MATERIAL TO PROCESS
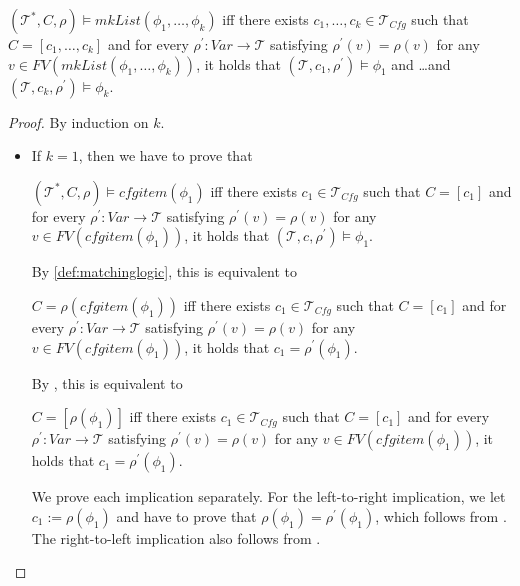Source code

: \documentclass{article}
\newcommand{\Tcfg}{\mathcal{T}_{\mathit{Cfg}}}
\newenvironment{proofenv}
  {
    \VerbatimEnvironment\begin{tcolorbox}[colback=black!0!white] %
  }
  {
   \end{tcolorbox}
  }
\begin{document}
\begin{lemma}\label{lem:mkListSemantics}
$(\mathcal{T}^*, C, \rho) \vDash \mathit{mkList}(\phi_1,\ldots,\phi_k)$
iff there exists $c_1, \ldots, c_k \in \Tcfg$ such that $C = [c_1, \ldots, c_k]$ and for every $\rho^\prime : \mathit{Var} \to \mathcal{T}$ satisfying
$\rho^\prime(v) = \rho(v)$ for any \\
$v \in \mathit{FV}(\mathit{mkList}(\phi_1, \ldots, \phi_k))$,
it holds that 
$(\mathcal{T}, c_1, \rho^\prime) \vDash \phi_1$ and \ldots and $(\mathcal{T}, c_k, \rho^\prime) \vDash \phi_k$.
\end{lemma}
\begin{proof}
By induction on $k$.
\begin{itemize}
    \item If $k = 1$, then we have to prove that
    \begin{proofenv}
    $(\mathcal{T}^*, C, \rho) \vDash \mathit{cfgitem}(\phi_1)$
    iff there exists $c_1 \in \Tcfg$ such that $C = [c_1]$ and for every $\rho^\prime : \mathit{Var} \to \mathcal{T}$ satisfying
    $\rho^\prime(v) = \rho(v)$ for any $v \in \mathit{FV}(\mathit{cfgitem}(\phi_1))$, it holds that
    $(\mathcal{T}, c, \rho^\prime) \vDash \phi_1$.
    \end{proofenv}
    By \cref{def:matchinglogic}, this is equivalent to
    \begin{proofenv}
    $C = \rho(\mathit{cfgitem}(\phi_1))$
    iff there exists $c_1 \in \Tcfg$ such that $C = [c_1]$ and for every $\rho^\prime : \mathit{Var} \to \mathcal{T}$ satisfying
    $\rho^\prime(v) = \rho(v)$ for any $v \in \mathit{FV}(\mathit{cfgitem}(\phi_1))$, it holds that
    $c_1 = \rho^\prime(\phi_1)$.
    \end{proofenv}
    By , this is equivalent to
    \begin{proofenv}
    $C = [\rho(\phi_1)]$
    iff there exists $c_1 \in \Tcfg$ such that $C = [c_1]$ and for every $\rho^\prime : \mathit{Var} \to \mathcal{T}$ satisfying
    $\rho^\prime(v) = \rho(v)$ for any $v \in \mathit{FV}(\mathit{cfgitem}(\phi_1))$, it holds that
    $c_1 = \rho^\prime(\phi_1)$.
    \end{proofenv}
    We prove each implication separately.
    For the left-to-right implication, we let $c_1 := \rho(\phi_1)$
    and have to prove that $\rho(\phi_1) = \rho^\prime(\phi_1)$, which follows from .
    The right-to-left implication also follows from  .
    

\end{itemize}
\end{proof}
\end{document}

WORK ORDER
Skip the pictures and transcribe the rest of the records exactly.

PROBLEM SOLUTION
Source code

: \documentclass{article}
\newcommand{\Tcfg}{\mathcal{T}_{\mathit{Cfg}}}
\newenvironment{proofenv}
  {
    \VerbatimEnvironment\begin{tcolorbox}[colback=black!0!white] %
  }
  {
   \end{tcolorbox}
  }
\begin{document}
\begin{lemma}\label{lem:mkListSemantics}
$(\mathcal{T}^*, C, \rho) \vDash \mathit{mkList}(\phi_1,\ldots,\phi_k)$
iff there exists $c_1, \ldots, c_k \in \Tcfg$ such that $C = [c_1, \ldots, c_k]$ and for every $\rho^\prime : \mathit{Var} \to \mathcal{T}$ satisfying
$\rho^\prime(v) = \rho(v)$ for any \\
$v \in \mathit{FV}(\mathit{mkList}(\phi_1, \ldots, \phi_k))$,
it holds that 
$(\mathcal{T}, c_1, \rho^\prime) \vDash \phi_1$ and \ldots and $(\mathcal{T}, c_k, \rho^\prime) \vDash \phi_k$.
\end{lemma}
\begin{proof}
By induction on $k$.
\begin{itemize}
    \item If $k = 1$, then we have to prove that
    \begin{proofenv}
    $(\mathcal{T}^*, C, \rho) \vDash \mathit{cfgitem}(\phi_1)$
    iff there exists $c_1 \in \Tcfg$ such that $C = [c_1]$ and for every $\rho^\prime : \mathit{Var} \to \mathcal{T}$ satisfying
    $\rho^\prime(v) = \rho(v)$ for any $v \in \mathit{FV}(\mathit{cfgitem}(\phi_1))$, it holds that
    $(\mathcal{T}, c, \rho^\prime) \vDash \phi_1$.
    \end{proofenv}
    By \cref{def:matchinglogic}, this is equivalent to
    \begin{proofenv}
    $C = \rho(\mathit{cfgitem}(\phi_1))$
    iff there exists $c_1 \in \Tcfg$ such that $C = [c_1]$ and for every $\rho^\prime : \mathit{Var} \to \mathcal{T}$ satisfying
    $\rho^\prime(v) = \rho(v)$ for any $v \in \mathit{FV}(\mathit{cfgitem}(\phi_1))$, it holds that
    $c_1 = \rho^\prime(\phi_1)$.
    \end{proofenv}
    By , this is equivalent to
    \begin{proofenv}
    $C = [\rho(\phi_1)]$
    iff there exists $c_1 \in \Tcfg$ such that $C = [c_1]$ and for every $\rho^\prime : \mathit{Var} \to \mathcal{T}$ satisfying
    $\rho^\prime(v) = \rho(v)$ for any $v \in \mathit{FV}(\mathit{cfgitem}(\phi_1))$, it holds that
    $c_1 = \rho^\prime(\phi_1)$.
    \end{proofenv}
    We prove each implication separately.
    For the left-to-right implication, we let $c_1 := \rho(\phi_1)$
    and have to prove that $\rho(\phi_1) = \rho^\prime(\phi_1)$, which follows from .
    The right-to-left implication also follows from  .
    

\end{itemize}
\end{proof}
\end{document}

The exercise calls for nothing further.